Tonight, a major season of local factual programming launches on Prime, with the five shows - all but one of which are multi-episodes - occupying the primetime slot of 8.30pm for the next 16 weeks.
The subjects are diverse, including New Zealand's involvement in World War I (War News), our relationship with censorship (The Naughty Bits) and attitudes to crime and punishment (The Trouble with Murder), and Godzone's Cold War spy mystery (The Man Who Knew Too Much).
Of course, although the line-up looks excellent on paper, it is - as ever - execution-dependent, so a lot is riding on how the show selected to start the season is received.
That show is Making New Zealand, a four-part documentary series that, as the channel's promotional material puts it, "tells the incredible stories of the men and women who built our nation from the ground up" and all the "blood, guts and glory" that entailed.
Which sounds like stirring stuff indeed, but then I read further and discovered what's actually being talked about is not the social and political history I was anticipating but the construction of our country's infrastructure.
Specifically, the focus is on dams, ports, railways and roads, all of which are crucial to a modern society, granted, but as the subject of a television series?
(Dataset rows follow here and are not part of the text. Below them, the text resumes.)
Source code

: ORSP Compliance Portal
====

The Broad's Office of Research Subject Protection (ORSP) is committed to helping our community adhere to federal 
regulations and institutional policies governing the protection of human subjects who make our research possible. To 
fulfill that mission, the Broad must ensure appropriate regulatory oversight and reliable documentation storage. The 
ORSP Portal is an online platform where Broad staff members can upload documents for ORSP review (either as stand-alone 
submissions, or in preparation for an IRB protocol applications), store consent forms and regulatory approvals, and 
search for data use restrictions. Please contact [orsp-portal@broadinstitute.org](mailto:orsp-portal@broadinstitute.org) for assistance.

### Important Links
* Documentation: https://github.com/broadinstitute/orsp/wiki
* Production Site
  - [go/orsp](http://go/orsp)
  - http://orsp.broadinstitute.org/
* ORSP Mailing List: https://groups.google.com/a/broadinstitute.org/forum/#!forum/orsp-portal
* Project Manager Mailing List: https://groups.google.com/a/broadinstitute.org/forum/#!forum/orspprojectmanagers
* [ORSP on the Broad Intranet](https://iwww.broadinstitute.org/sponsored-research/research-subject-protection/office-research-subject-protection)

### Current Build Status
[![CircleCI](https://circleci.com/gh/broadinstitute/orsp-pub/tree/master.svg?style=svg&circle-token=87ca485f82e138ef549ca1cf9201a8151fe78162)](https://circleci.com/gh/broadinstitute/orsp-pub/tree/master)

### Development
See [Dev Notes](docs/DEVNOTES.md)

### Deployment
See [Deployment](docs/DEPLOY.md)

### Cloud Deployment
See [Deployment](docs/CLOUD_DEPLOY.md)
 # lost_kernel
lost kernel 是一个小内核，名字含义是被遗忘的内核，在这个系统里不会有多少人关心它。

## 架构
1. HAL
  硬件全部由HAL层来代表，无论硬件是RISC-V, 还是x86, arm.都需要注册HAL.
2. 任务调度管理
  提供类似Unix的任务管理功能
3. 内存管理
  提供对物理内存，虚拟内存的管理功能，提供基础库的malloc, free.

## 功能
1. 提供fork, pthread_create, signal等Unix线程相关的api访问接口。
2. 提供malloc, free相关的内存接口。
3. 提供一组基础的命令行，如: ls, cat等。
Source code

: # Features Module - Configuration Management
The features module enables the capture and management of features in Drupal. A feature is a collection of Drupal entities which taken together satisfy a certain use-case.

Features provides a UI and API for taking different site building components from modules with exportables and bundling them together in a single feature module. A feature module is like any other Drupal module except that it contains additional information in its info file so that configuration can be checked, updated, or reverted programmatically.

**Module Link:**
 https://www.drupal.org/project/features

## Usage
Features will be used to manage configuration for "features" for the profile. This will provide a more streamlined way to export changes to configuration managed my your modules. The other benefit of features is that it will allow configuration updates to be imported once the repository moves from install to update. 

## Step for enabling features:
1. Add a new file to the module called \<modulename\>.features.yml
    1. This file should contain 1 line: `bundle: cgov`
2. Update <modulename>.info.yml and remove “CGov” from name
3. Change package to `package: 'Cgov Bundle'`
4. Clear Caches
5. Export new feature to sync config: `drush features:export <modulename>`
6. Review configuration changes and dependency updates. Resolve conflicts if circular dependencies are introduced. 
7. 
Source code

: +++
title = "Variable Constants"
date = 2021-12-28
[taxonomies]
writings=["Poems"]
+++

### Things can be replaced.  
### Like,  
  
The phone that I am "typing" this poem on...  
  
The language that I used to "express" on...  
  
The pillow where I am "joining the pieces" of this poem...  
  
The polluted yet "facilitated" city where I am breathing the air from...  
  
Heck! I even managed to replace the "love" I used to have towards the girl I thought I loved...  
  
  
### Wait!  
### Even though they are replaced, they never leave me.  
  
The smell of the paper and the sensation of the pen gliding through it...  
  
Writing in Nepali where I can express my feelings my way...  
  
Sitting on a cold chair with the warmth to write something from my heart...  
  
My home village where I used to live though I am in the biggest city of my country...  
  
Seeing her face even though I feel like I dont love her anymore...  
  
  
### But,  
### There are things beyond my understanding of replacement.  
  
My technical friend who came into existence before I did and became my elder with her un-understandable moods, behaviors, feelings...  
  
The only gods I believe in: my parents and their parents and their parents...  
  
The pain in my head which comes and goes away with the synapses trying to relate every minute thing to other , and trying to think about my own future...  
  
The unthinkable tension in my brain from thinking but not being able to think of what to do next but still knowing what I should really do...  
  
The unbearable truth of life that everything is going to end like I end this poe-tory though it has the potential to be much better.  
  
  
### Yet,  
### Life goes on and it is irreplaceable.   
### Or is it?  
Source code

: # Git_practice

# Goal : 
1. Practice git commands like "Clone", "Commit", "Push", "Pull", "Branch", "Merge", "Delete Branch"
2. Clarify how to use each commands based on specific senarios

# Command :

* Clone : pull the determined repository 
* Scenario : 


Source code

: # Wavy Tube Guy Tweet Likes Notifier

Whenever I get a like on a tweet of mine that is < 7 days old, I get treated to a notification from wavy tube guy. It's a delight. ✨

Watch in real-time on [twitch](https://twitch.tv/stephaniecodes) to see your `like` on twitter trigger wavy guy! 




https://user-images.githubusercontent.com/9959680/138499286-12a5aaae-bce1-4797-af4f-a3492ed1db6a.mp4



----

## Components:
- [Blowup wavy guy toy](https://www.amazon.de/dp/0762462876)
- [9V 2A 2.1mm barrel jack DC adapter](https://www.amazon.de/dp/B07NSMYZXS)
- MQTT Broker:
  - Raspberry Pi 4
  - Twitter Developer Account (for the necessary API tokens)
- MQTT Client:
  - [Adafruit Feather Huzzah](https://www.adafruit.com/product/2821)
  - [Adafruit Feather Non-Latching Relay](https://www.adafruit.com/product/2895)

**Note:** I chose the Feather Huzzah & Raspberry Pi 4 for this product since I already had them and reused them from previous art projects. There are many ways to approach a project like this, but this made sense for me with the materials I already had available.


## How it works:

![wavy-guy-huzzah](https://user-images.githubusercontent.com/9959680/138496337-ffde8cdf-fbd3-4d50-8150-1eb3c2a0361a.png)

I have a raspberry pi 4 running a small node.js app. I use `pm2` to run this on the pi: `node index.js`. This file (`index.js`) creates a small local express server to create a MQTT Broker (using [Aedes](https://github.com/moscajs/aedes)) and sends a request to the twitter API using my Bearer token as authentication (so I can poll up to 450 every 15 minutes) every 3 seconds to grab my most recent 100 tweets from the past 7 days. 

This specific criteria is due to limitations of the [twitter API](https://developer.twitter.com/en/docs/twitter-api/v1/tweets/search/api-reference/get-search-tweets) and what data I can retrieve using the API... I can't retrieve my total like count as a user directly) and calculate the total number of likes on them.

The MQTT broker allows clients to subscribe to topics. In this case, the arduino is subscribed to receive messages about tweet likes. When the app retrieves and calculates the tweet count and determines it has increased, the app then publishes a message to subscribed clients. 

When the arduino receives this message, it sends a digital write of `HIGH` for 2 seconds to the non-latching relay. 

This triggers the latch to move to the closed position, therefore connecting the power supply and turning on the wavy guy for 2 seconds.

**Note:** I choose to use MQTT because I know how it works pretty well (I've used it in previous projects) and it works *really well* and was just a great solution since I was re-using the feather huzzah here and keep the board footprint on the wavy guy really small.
Surely, I surmised, about as interesting as watching cement dry.
And so it was with a barely stifled yawn that I settled down to watch the first episode, which covers the development of New Zealand's roads, while pondering how often the path to worthy tedium is paved with well-intended funding from NZ On Air.
Oh, me of little faith. Despite the platitudinous phrases narrator Mark Clare was made to mouth in the opening couple of minutes, it quickly became apparent the opening episode of Making New Zealand is an absolute corker.
The team from Top Shelf Productions, led by director/producer Mark Everton, has done a great job of efficiently providing enough historical context to underscore the significance of their general subject before providing relatively detailed accounts of a handful of major roading projects, including the Milford Road, Homer Tunnel and Auckland Harbour Bridge.
In my appalling ignorance I hadn't realised what fantastic feats of engineering and sheer endurance these were, aspects that are vividly brought to life with a well-balanced mix of recent interviews with experts, amazing archive footage and photos, and the occasional clearly marked re-enactment.
As it happens, there's plenty of social and political content, too.
I hadn't had a clue, for example, that the Milford Road and Homer Tunnel projects were initiated during the Depression in the 1930s and used unemployed men who received no benefit and had to pay for their own food, not to mention the fuel required to keep themselves from freezing to death.
As for the Auckland Harbour Bridge, it is pointed out that project was hampered by the government's reluctance to stump up enough cash to do the job properly, resulting in the planned pedestrian pathways and railway track being dropped and extra vehicle lanes having to be added piecemeal within a decade. Sound familiar?
As the programme makes clear, although the development of New Zealand's road network brought considerable change to the country, some things sadly remain much the same.
Roll on the rest of the series.
Making New Zealand debuts tonight, 8.30pm, on Prime.